Assigned task: Scan the entries below for the word "terminate" and copy every line where it turns up.
Dataset entries: Begin
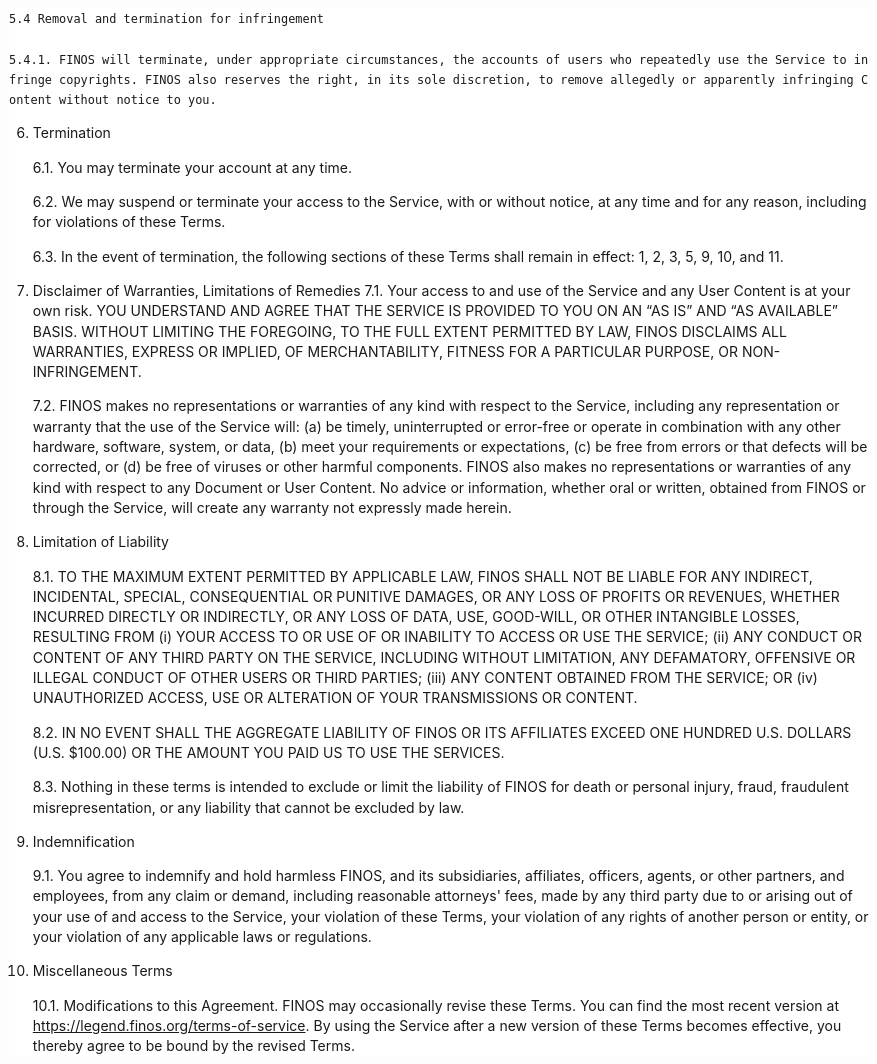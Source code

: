     5.4 Removal and termination for infringement
    
    5.4.1. FINOS will terminate, under appropriate circumstances, the accounts of users who repeatedly use the Service to infringe copyrights. FINOS also reserves the right, in its sole discretion, to remove allegedly or apparently infringing Content without notice to you.

6. Termination

    6.1. You may terminate your account at any time.

    6.2. We may suspend or terminate your access to the Service, with or without notice, at any time and for any reason, including for violations of these Terms.

    6.3. In the event of termination, the following sections of these Terms shall remain in effect: 1, 2, 3, 5, 9, 10, and 11.

7. Disclaimer of Warranties, Limitations of Remedies
    7.1. Your access to and use of the Service and any User Content is at your own risk. YOU UNDERSTAND AND AGREE THAT THE SERVICE IS PROVIDED TO YOU ON AN “AS IS” AND “AS AVAILABLE” BASIS. WITHOUT LIMITING THE FOREGOING, TO THE FULL EXTENT PERMITTED BY LAW, FINOS DISCLAIMS ALL WARRANTIES, EXPRESS OR IMPLIED, OF MERCHANTABILITY, FITNESS FOR A PARTICULAR PURPOSE, OR NON-INFRINGEMENT. 

    7.2. FINOS makes no representations or warranties of any kind with respect to the Service, including any representation or warranty that the use of the Service will: (a) be timely, uninterrupted or error-free or operate in combination with any other hardware, software, system, or data, (b) meet your requirements or expectations, (c) be free from errors or that defects will be corrected, or (d) be free of viruses or other harmful components. FINOS also makes no representations or warranties of any kind with respect to any Document or User Content. No advice or information, whether oral or written, obtained from FINOS or through the Service, will create any warranty not expressly made herein.

8. Limitation of Liability

    8.1. TO THE MAXIMUM EXTENT PERMITTED BY APPLICABLE LAW, FINOS SHALL NOT BE LIABLE FOR ANY INDIRECT, INCIDENTAL, SPECIAL, CONSEQUENTIAL OR PUNITIVE DAMAGES, OR ANY LOSS OF PROFITS OR REVENUES, WHETHER INCURRED DIRECTLY OR INDIRECTLY, OR ANY LOSS OF DATA, USE, GOOD-WILL, OR OTHER INTANGIBLE LOSSES, RESULTING FROM (i) YOUR ACCESS TO OR USE OF OR INABILITY TO ACCESS OR USE THE SERVICE; (ii) ANY CONDUCT OR CONTENT OF ANY THIRD PARTY ON THE SERVICE, INCLUDING WITHOUT LIMITATION, ANY DEFAMATORY, OFFENSIVE OR ILLEGAL CONDUCT OF OTHER USERS OR THIRD PARTIES; (iii) ANY CONTENT OBTAINED FROM THE SERVICE; OR (iv) UNAUTHORIZED ACCESS, USE OR ALTERATION OF YOUR TRANSMISSIONS OR CONTENT.
    
    8.2. IN NO EVENT SHALL THE AGGREGATE LIABILITY OF FINOS OR ITS AFFILIATES EXCEED ONE HUNDRED U.S. DOLLARS (U.S. $100.00) OR THE AMOUNT YOU PAID US TO USE THE SERVICES.
    
    8.3. Nothing in these terms is intended to exclude or limit the liability of FINOS for death or personal injury, fraud, fraudulent misrepresentation, or any liability that cannot be excluded by law.

9. Indemnification

    9.1. You agree to indemnify and hold harmless FINOS, and its subsidiaries, affiliates, officers, agents, or other partners, and employees, from any claim or demand, including reasonable attorneys' fees, made by any third party due to or arising out of your use of and access to the Service, your violation of these Terms, your violation of any rights of another person or entity, or your violation of any applicable laws or regulations.

10. Miscellaneous Terms

    10.1. Modifications to this Agreement. FINOS may occasionally revise these Terms. You can find the most recent version at https://legend.finos.org/terms-of-service. By using the Service after a new version of these Terms becomes effective, you thereby agree to be bound by the revised Terms.
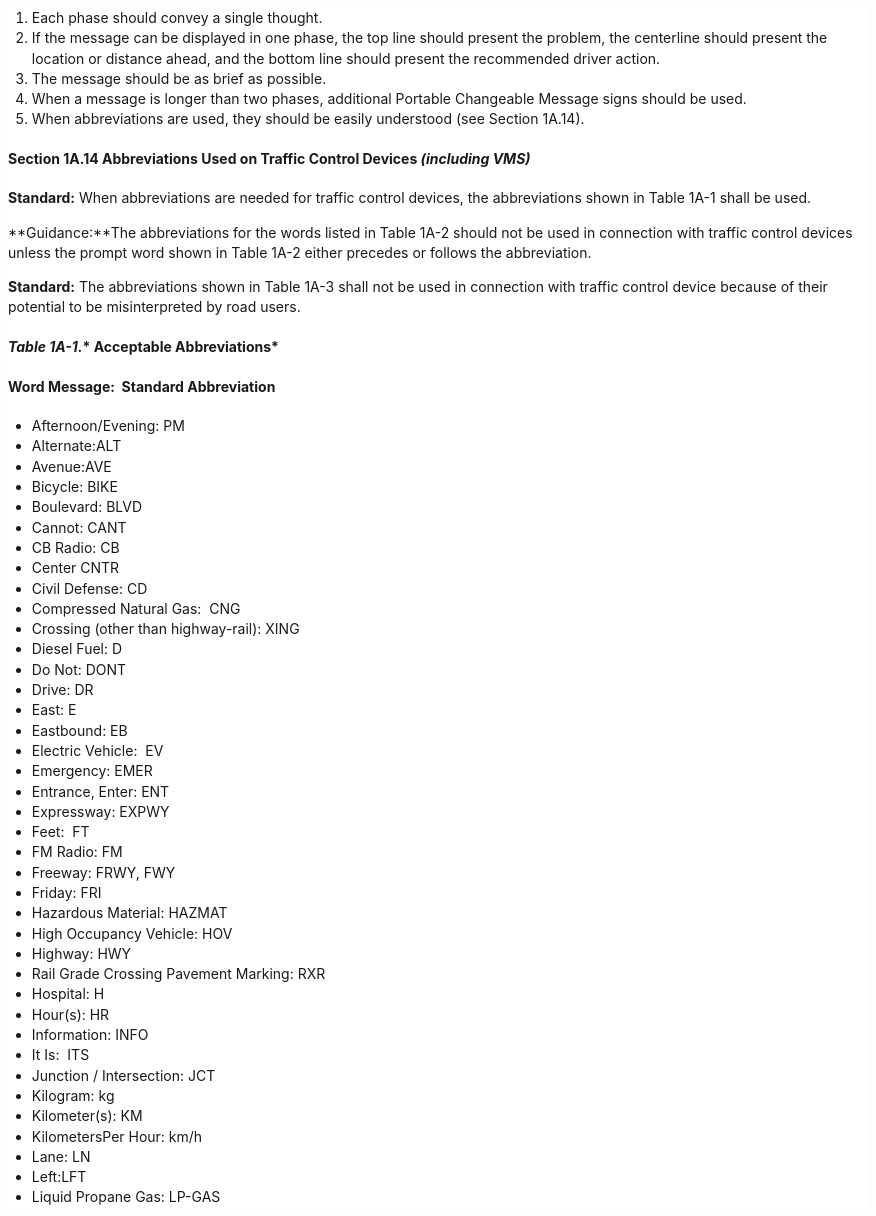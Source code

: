 1.  Each phase should convey a single thought.
2.  If the message can be displayed in one phase, the top line should present the problem, the centerline should present the location or distance ahead, and the bottom line should present the recommended driver action.
3.  The message should be as brief as possible.
4.  When a message is longer than two phases, additional Portable Changeable Message signs should be used.
5.  When abbreviations are used, they should be easily understood (see Section 1A.14).

#### Section 1A.14 Abbreviations Used on Traffic Control Devices *(including VMS)*

**Standard:** When abbreviations are needed for traffic control devices, the abbreviations shown in Table 1A-1 shall be used.

**Guidance:**The abbreviations for the words listed in Table 1A-2 should not be used in connection with traffic control devices unless the prompt word shown in Table 1A-2 either precedes or follows the abbreviation.

**Standard:** The abbreviations shown in Table 1A-3 shall not be used in connection with traffic control device because of their potential to be misinterpreted by road users.

#### *Table 1A-1.** Acceptable Abbreviations*

#### Word Message:  Standard Abbreviation

-   Afternoon/Evening: PM
-   Alternate:ALT
-   Avenue:AVE
-   Bicycle: BIKE
-   Boulevard: BLVD
-   Cannot: CANT
-   CB Radio: CB
-   Center CNTR
-   Civil Defense: CD
-   Compressed Natural Gas:  CNG
-   Crossing (other than highway-rail): XING
-   Diesel Fuel: D
-   Do Not: DONT
-   Drive: DR
-   East: E
-   Eastbound: EB
-   Electric Vehicle:  EV
-   Emergency: EMER
-   Entrance, Enter: ENT
-   Expressway: EXPWY
-   Feet:  FT
-   FM Radio: FM
-   Freeway: FRWY, FWY
-   Friday: FRI
-   Hazardous Material: HAZMAT
-   High Occupancy Vehicle: HOV
-   Highway: HWY
-   Rail Grade Crossing Pavement Marking: RXR
-   Hospital: H
-   Hour(s): HR
-   Information: INFO
-   It Is:  ITS
-   Junction / Intersection: JCT
-   Kilogram: kg
-   Kilometer(s): KM
-   KilometersPer Hour: km/h
-   Lane: LN
-   Left:LFT
-   Liquid Propane Gas: LP-GAS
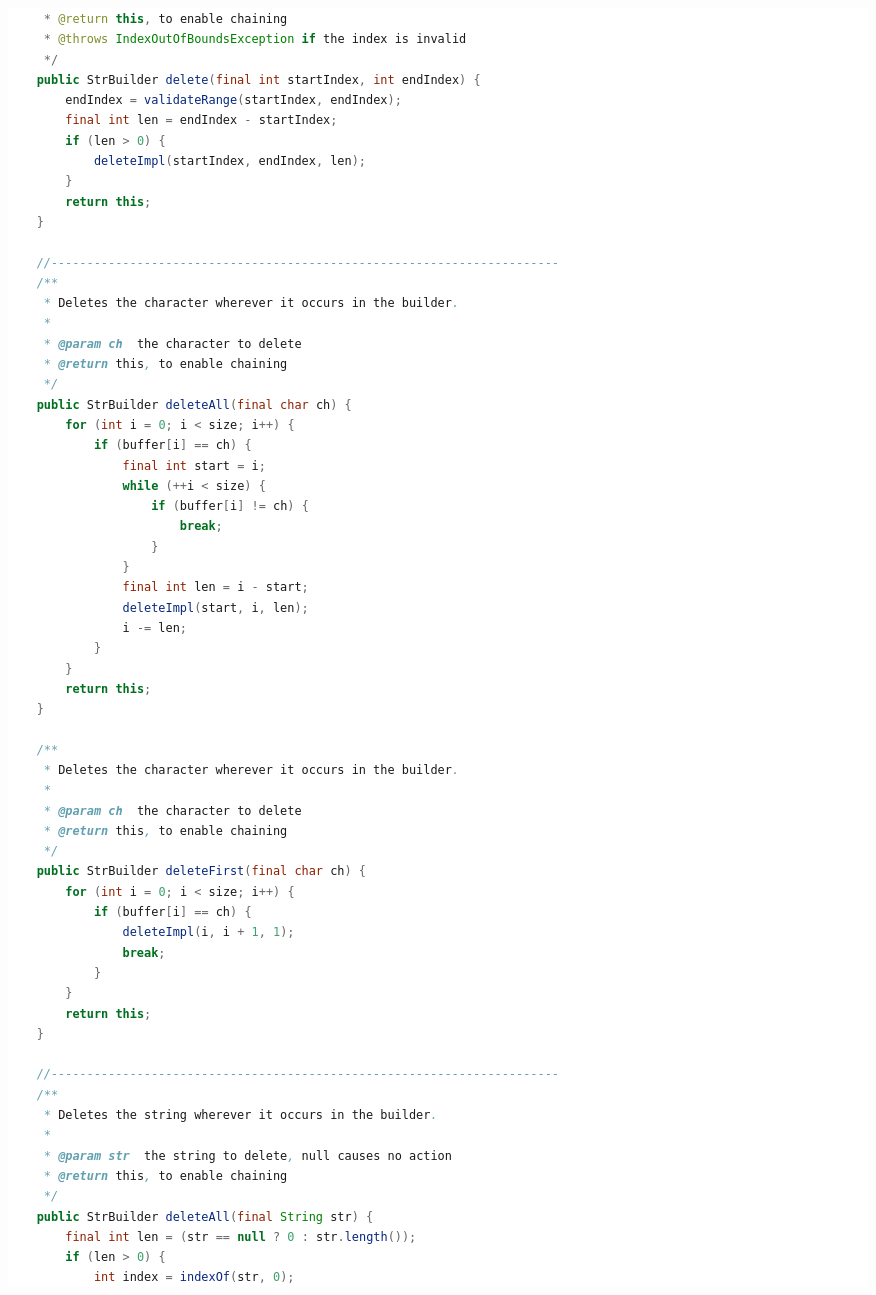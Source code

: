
 ```java
     * @return this, to enable chaining
     * @throws IndexOutOfBoundsException if the index is invalid
     */
    public StrBuilder delete(final int startIndex, int endIndex) {
        endIndex = validateRange(startIndex, endIndex);
        final int len = endIndex - startIndex;
        if (len > 0) {
            deleteImpl(startIndex, endIndex, len);
        }
        return this;
    }

    //-----------------------------------------------------------------------
    /**
     * Deletes the character wherever it occurs in the builder.
     *
     * @param ch  the character to delete
     * @return this, to enable chaining
     */
    public StrBuilder deleteAll(final char ch) {
        for (int i = 0; i < size; i++) {
            if (buffer[i] == ch) {
                final int start = i;
                while (++i < size) {
                    if (buffer[i] != ch) {
                        break;
                    }
                }
                final int len = i - start;
                deleteImpl(start, i, len);
                i -= len;
            }
        }
        return this;
    }

    /**
     * Deletes the character wherever it occurs in the builder.
     *
     * @param ch  the character to delete
     * @return this, to enable chaining
     */
    public StrBuilder deleteFirst(final char ch) {
        for (int i = 0; i < size; i++) {
            if (buffer[i] == ch) {
                deleteImpl(i, i + 1, 1);
                break;
            }
        }
        return this;
    }

    //-----------------------------------------------------------------------
    /**
     * Deletes the string wherever it occurs in the builder.
     *
     * @param str  the string to delete, null causes no action
     * @return this, to enable chaining
     */
    public StrBuilder deleteAll(final String str) {
        final int len = (str == null ? 0 : str.length());
        if (len > 0) {
            int index = indexOf(str, 0);
```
Dataset entries: End
Result of this exercise:
    5.4.1. FINOS will terminate, under appropriate circumstances, the accounts of users who repeatedly use the Service to infringe copyrights. FINOS also reserves the right, in its sole discretion, to remove allegedly or apparently infringing Content without notice to you.
    6.1. You may terminate your account at any time.
    6.2. We may suspend or terminate your access to the Service, with or without notice, at any time and for any reason, including for violations of these Terms.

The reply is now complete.